While guidelines or codes of conduct are not equivalent to legal obligations, the 2024 Act does provide that charities and charity trustees “shall have regard” to them. Therefore, there will be an expectation that charities would take on board the contents of any such guidelines or codes of conduct.

Agreements and appointments

The new rules on agreements and appointments are likely to be of significant interest to the sector and will impact on many. They are intended to regulate the interactions and specifically the payment of remuneration, which is very broadly defined, by a charity to its charity trustees, its members and persons with whom its charity trustees have a personal connection.

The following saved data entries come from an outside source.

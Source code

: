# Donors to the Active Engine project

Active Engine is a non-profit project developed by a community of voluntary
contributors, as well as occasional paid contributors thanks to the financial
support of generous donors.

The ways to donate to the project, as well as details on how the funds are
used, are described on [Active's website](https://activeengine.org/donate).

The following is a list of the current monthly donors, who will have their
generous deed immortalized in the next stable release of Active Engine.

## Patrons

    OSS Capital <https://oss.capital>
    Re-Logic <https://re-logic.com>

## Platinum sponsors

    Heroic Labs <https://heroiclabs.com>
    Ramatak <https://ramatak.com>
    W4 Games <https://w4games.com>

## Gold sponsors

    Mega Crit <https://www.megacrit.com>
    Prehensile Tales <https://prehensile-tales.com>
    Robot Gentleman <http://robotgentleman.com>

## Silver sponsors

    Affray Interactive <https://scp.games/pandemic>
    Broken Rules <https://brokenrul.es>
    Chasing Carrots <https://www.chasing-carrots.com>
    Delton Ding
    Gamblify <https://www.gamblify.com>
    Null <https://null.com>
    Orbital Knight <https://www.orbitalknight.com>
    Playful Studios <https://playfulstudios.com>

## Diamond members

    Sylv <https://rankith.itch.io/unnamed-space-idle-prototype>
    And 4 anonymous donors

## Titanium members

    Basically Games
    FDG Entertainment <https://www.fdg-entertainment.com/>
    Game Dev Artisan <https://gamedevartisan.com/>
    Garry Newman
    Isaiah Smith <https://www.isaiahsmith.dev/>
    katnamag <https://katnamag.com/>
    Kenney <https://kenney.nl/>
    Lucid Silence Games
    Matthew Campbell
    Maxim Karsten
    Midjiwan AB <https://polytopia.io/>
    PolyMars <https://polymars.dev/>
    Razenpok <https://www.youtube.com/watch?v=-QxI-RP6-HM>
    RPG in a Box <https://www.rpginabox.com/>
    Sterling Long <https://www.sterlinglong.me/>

At an earlier stage in the development of the Bill, there were provisions which would have required a charity to seek the Charities Regulator's consent to certain agreements and appointments. However, following commencement of the 2024 Act, charities may now enter into these agreements and appointments where certain conditions are met, without seeking the prior approval of the Charities Regulator. The conditions set out in the 2024 Act are specific and merit close attention by any charity which is considering entering into an agreement or appointment.

A charity may not enter into these agreements if it would go against its governing document. The charity trustees must also be satisfied that it is in the best interests of the charity to do so. A declaration to this effect must be included in the charity’s annual return for the year the agreement or appointment is made. The Minister may specify certain circumstances where appointments can be made. It is also worth noting that there are certain exemptions from some of the provisions relating to agreements and appointments for education bodies and public bodies.

Breach of these requirements relating to any agreement or appointment will mean that the agreement or appointment in question is null and void, and the charity trustees shall be guilty of an offence.

We feel that agreements with members of a charity will need to be the most closely scrutinised, since some charities have very large numbers of members, and agreements with these members were not previously subject to specific regulation in this manner.

Deregistration of charities

Much concern was expressed in the sector over the potential for a charity to be deregistered for lesser breaches of the proposed provisions when the 2024 Act was at its Heads of Bill stage, with devastating consequences for the beneficiaries and employees of that charity. The 2024 Act however introduces a new framework requiring High Court approval in the vast majority of instances before a charity can be deregistered. Although this is a positive change from the position earlier in the legislative process, charities still need to pay close attention to these sections.

Next steps

These are a selection of some of the new features of the 2024 Act. Charity trustees and their senior management should take the time to become familiar with the various provisions of the 2024 Act and how they will impact on the governance of their charities.

Should you require any advice on the provisions of the 2024 Act, please get in touch with a member of our Charity and Not-for-Profit team.

The content of this article is provided for information purposes only and does not constitute legal or other advice.

People also ask

What is a charity in Irish law?

A charity is an organisation that meets the definition of “charitable organisation” in the Charities Act 2009, as amended by the Charities (Amendment) Act 2024. It is a requirement for all organisations that meet this definition to apply for registration as a charity.

What are the rules for a charity?

The Charities Act 2009, as amended by the Charities (Amendment) Act 2024, sets out the main legal obligations specific to charities under Irish law. Charities are also subject to other legal obligations depending on the nature of their work, such as employment law, GDPR, Health & Safety etc.